Exercise aim — Your answer should consist of the listing, repeated exactly.

Data for this exercise —
BEGIN

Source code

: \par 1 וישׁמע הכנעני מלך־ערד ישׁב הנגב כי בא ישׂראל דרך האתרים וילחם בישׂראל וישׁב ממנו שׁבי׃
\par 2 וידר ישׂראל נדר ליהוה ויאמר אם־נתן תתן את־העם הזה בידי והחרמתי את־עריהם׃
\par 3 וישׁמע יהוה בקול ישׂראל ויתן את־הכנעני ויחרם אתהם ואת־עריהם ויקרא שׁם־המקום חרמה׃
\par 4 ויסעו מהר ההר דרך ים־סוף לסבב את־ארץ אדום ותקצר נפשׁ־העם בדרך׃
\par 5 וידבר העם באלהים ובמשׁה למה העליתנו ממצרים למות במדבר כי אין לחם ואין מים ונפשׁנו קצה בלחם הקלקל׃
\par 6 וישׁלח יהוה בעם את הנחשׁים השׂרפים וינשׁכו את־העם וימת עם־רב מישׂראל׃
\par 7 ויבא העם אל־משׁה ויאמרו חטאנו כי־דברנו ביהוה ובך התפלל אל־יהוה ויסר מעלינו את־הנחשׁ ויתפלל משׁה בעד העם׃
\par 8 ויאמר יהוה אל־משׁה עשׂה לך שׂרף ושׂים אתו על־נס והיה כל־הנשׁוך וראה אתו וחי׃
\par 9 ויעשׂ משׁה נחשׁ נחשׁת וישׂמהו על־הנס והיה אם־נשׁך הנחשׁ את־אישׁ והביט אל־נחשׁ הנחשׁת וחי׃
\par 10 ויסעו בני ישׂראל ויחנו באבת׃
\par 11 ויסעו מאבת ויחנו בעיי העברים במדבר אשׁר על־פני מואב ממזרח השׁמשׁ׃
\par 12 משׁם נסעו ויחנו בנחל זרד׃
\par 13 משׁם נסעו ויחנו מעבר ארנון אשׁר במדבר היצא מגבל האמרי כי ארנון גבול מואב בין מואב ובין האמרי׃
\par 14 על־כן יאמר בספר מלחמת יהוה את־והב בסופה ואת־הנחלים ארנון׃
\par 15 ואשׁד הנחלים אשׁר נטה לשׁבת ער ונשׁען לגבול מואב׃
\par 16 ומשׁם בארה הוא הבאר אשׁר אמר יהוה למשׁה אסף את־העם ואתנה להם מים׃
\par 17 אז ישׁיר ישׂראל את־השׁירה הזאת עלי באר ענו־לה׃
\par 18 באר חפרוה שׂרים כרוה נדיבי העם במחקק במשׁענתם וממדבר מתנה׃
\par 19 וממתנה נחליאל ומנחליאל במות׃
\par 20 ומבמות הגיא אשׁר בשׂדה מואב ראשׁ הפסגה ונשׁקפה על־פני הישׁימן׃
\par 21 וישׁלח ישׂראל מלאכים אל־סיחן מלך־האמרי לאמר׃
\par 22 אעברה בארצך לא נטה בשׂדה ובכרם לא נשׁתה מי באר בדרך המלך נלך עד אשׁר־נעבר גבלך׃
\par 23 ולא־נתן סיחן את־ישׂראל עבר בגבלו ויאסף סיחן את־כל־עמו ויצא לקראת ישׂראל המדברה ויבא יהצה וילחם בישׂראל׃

END

Task result —
Source code

: \par 1 וישׁמע הכנעני מלך־ערד ישׁב הנגב כי בא ישׂראל דרך האתרים וילחם בישׂראל וישׁב ממנו שׁבי׃
\par 2 וידר ישׂראל נדר ליהוה ויאמר אם־נתן תתן את־העם הזה בידי והחרמתי את־עריהם׃
\par 3 וישׁמע יהוה בקול ישׂראל ויתן את־הכנעני ויחרם אתהם ואת־עריהם ויקרא שׁם־המקום חרמה׃
\par 4 ויסעו מהר ההר דרך ים־סוף לסבב את־ארץ אדום ותקצר נפשׁ־העם בדרך׃
\par 5 וידבר העם באלהים ובמשׁה למה העליתנו ממצרים למות במדבר כי אין לחם ואין מים ונפשׁנו קצה בלחם הקלקל׃
\par 6 וישׁלח יהוה בעם את הנחשׁים השׂרפים וינשׁכו את־העם וימת עם־רב מישׂראל׃
\par 7 ויבא העם אל־משׁה ויאמרו חטאנו כי־דברנו ביהוה ובך התפלל אל־יהוה ויסר מעלינו את־הנחשׁ ויתפלל משׁה בעד העם׃
\par 8 ויאמר יהוה אל־משׁה עשׂה לך שׂרף ושׂים אתו על־נס והיה כל־הנשׁוך וראה אתו וחי׃
\par 9 ויעשׂ משׁה נחשׁ נחשׁת וישׂמהו על־הנס והיה אם־נשׁך הנחשׁ את־אישׁ והביט אל־נחשׁ הנחשׁת וחי׃
\par 10 ויסעו בני ישׂראל ויחנו באבת׃
\par 11 ויסעו מאבת ויחנו בעיי העברים במדבר אשׁר על־פני מואב ממזרח השׁמשׁ׃
\par 12 משׁם נסעו ויחנו בנחל זרד׃
\par 13 משׁם נסעו ויחנו מעבר ארנון אשׁר במדבר היצא מגבל האמרי כי ארנון גבול מואב בין מואב ובין האמרי׃
\par 14 על־כן יאמר בספר מלחמת יהוה את־והב בסופה ואת־הנחלים ארנון׃
\par 15 ואשׁד הנחלים אשׁר נטה לשׁבת ער ונשׁען לגבול מואב׃
\par 16 ומשׁם בארה הוא הבאר אשׁר אמר יהוה למשׁה אסף את־העם ואתנה להם מים׃
\par 17 אז ישׁיר ישׂראל את־השׁירה הזאת עלי באר ענו־לה׃
\par 18 באר חפרוה שׂרים כרוה נדיבי העם במחקק במשׁענתם וממדבר מתנה׃
\par 19 וממתנה נחליאל ומנחליאל במות׃
\par 20 ומבמות הגיא אשׁר בשׂדה מואב ראשׁ הפסגה ונשׁקפה על־פני הישׁימן׃
\par 21 וישׁלח ישׂראל מלאכים אל־סיחן מלך־האמרי לאמר׃
\par 22 אעברה בארצך לא נטה בשׂדה ובכרם לא נשׁתה מי באר בדרך המלך נלך עד אשׁר־נעבר גבלך׃
\par 23 ולא־נתן סיחן את־ישׂראל עבר בגבלו ויאסף סיחן את־כל־עמו ויצא לקראת ישׂראל המדברה ויבא יהצה וילחם בישׂראל׃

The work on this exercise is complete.